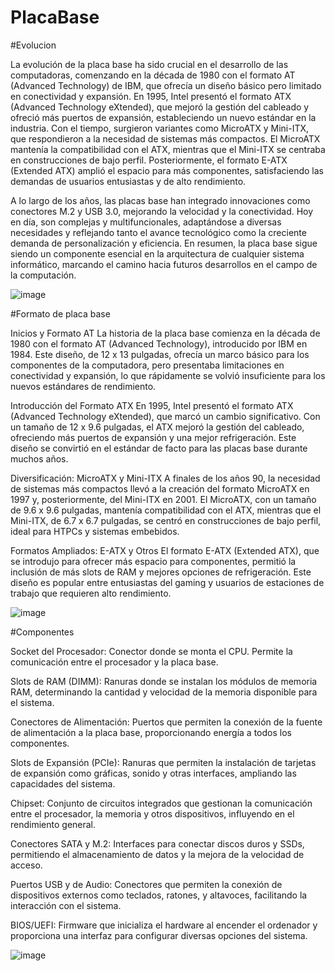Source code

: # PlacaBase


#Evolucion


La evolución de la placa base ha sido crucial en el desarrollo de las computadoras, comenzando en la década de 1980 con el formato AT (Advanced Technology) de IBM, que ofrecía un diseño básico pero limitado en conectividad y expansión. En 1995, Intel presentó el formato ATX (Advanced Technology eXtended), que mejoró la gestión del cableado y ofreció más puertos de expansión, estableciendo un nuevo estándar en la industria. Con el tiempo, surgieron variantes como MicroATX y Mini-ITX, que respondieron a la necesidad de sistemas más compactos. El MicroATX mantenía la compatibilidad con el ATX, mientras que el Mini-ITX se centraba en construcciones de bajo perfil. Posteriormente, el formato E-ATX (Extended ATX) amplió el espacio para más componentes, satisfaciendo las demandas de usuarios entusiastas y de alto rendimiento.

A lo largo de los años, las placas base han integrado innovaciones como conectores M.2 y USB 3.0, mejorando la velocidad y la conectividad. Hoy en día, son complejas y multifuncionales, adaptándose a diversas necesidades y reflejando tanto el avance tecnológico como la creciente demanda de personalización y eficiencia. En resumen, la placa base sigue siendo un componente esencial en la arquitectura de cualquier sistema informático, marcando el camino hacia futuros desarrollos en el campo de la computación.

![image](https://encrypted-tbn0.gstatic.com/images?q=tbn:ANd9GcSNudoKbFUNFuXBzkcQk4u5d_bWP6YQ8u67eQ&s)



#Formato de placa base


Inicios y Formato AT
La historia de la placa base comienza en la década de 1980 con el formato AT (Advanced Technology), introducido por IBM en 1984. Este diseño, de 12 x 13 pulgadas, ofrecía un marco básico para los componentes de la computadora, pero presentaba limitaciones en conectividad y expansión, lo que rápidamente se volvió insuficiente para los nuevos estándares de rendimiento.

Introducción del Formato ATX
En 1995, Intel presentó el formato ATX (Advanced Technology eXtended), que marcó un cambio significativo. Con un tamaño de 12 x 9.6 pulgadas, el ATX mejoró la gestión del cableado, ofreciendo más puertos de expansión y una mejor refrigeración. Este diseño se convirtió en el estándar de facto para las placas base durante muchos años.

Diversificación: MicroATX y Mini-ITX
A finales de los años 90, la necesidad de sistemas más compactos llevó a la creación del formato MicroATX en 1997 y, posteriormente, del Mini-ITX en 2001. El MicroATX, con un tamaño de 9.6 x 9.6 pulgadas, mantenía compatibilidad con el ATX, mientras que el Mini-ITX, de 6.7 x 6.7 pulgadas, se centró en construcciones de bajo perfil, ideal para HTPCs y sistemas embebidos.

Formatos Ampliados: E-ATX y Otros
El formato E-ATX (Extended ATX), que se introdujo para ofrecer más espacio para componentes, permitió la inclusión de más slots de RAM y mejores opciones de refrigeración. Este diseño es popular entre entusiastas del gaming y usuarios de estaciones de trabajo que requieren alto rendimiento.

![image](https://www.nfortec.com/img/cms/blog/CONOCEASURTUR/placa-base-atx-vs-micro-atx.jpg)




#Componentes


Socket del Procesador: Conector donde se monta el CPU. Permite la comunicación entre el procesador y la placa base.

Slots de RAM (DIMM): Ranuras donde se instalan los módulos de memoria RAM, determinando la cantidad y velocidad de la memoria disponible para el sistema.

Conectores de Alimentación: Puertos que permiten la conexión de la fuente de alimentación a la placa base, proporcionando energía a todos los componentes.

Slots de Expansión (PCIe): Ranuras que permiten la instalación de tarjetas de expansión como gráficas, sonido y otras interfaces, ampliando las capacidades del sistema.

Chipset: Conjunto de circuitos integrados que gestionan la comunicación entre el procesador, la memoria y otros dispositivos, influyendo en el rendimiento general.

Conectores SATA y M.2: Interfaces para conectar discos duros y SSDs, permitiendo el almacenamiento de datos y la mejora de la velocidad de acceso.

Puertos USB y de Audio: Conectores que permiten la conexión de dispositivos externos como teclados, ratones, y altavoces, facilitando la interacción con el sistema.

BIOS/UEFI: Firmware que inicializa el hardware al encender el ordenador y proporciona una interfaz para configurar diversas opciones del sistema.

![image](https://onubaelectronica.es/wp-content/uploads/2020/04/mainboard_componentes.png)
---
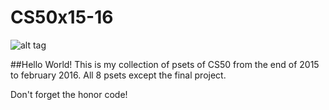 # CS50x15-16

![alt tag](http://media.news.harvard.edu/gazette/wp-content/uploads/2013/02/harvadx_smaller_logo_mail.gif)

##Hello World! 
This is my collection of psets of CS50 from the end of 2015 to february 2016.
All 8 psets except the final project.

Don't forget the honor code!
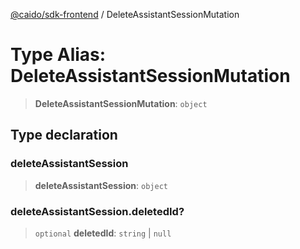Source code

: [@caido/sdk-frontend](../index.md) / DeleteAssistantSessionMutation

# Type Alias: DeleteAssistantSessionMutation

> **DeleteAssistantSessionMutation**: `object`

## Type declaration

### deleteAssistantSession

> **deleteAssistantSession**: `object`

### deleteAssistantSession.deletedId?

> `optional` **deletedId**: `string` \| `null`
==
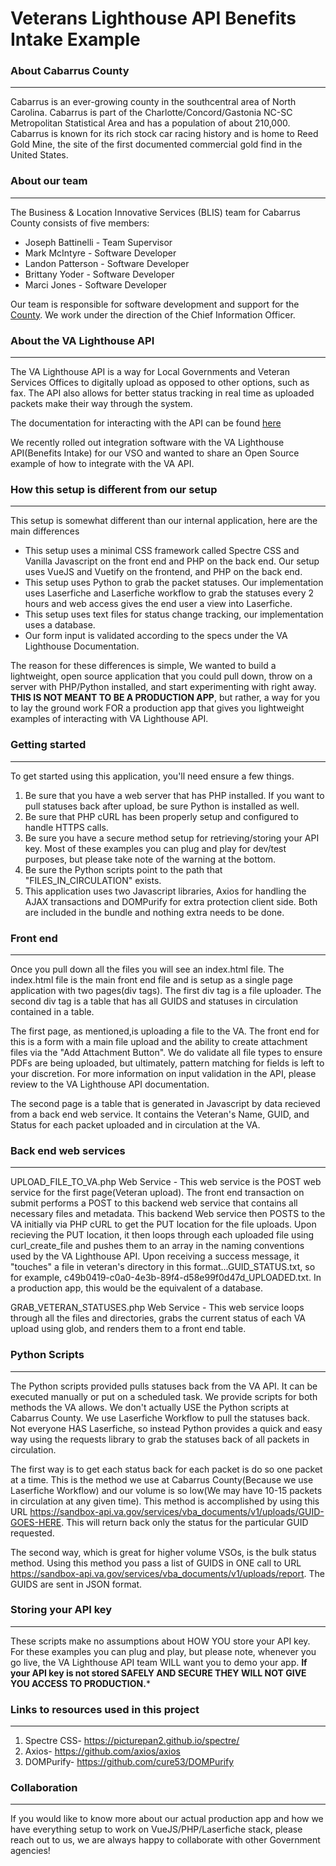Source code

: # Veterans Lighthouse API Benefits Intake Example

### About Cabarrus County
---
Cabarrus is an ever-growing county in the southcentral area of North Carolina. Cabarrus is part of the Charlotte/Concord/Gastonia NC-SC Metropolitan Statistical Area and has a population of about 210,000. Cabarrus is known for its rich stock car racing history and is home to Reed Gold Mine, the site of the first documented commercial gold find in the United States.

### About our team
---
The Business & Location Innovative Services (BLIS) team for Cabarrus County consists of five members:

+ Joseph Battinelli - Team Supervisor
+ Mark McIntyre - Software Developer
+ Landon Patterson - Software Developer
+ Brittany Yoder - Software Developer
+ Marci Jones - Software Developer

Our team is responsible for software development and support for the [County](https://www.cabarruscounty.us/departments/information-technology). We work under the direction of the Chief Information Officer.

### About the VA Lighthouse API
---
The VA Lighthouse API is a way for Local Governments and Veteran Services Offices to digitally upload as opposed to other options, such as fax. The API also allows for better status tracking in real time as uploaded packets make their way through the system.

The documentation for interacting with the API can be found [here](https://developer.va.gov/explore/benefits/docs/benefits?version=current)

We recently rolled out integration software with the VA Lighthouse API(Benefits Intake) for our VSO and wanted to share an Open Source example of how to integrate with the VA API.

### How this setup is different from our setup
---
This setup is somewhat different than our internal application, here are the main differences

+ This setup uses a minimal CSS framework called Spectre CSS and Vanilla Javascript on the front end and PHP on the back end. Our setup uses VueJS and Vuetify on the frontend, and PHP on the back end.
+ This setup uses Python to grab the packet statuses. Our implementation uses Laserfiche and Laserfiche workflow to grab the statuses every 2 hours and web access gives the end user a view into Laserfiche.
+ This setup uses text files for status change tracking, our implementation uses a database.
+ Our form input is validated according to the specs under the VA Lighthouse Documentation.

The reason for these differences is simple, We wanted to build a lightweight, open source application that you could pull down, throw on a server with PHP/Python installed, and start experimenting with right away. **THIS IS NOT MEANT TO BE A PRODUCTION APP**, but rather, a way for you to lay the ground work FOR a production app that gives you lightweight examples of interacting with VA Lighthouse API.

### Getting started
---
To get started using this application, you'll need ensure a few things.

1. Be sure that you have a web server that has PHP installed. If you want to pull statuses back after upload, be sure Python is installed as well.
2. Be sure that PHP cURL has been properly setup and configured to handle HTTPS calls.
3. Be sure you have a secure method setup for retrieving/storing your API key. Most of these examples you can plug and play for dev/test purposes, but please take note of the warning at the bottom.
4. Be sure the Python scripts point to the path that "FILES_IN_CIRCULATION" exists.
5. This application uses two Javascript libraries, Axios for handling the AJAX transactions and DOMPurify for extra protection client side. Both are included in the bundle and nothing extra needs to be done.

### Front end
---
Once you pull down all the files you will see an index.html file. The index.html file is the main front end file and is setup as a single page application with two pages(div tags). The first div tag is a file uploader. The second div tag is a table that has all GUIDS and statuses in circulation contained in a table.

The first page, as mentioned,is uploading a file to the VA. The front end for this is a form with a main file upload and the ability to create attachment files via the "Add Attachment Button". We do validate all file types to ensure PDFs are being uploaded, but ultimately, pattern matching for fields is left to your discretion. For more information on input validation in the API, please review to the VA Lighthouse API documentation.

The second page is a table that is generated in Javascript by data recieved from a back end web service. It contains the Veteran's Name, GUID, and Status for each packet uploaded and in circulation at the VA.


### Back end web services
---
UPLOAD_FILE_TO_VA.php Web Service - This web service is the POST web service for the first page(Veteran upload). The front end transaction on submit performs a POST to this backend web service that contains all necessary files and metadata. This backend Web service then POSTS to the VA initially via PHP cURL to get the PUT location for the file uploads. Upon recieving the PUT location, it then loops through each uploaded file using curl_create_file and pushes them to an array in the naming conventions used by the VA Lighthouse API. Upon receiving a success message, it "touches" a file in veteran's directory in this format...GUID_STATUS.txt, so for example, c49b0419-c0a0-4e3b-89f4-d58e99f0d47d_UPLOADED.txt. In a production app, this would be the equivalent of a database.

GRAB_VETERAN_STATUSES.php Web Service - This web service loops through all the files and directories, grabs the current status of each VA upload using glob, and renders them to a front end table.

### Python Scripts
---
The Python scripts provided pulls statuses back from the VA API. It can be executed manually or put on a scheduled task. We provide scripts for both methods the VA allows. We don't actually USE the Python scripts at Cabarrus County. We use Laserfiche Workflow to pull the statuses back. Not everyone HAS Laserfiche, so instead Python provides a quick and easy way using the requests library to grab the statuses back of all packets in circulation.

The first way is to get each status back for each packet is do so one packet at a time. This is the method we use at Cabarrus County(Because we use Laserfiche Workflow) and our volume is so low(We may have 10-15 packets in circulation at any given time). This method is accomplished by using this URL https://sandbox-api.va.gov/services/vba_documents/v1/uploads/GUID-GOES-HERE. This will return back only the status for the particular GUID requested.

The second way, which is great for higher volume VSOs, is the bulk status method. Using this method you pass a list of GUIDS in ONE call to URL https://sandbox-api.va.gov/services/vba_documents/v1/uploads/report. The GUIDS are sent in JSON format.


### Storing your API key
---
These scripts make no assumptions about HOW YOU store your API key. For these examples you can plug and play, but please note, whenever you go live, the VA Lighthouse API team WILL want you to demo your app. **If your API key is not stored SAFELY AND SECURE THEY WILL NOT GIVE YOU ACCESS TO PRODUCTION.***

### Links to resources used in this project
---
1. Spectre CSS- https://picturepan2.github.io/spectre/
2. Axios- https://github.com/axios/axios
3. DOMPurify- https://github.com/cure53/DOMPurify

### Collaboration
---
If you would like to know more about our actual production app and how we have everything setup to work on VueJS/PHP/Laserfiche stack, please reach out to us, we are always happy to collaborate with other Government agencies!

-- EXERCISE PROMPT --
Among the records above, only the lines between the line holding "McIntyre - Software Developer" and the line holding "Jones - Software Developer", inclusive, are to be output, exactly as written.

-- ANSWER --
+ Mark McIntyre - Software Developer
+ Landon Patterson - Software Developer
+ Brittany Yoder - Software Developer
+ Marci Jones - Software Developer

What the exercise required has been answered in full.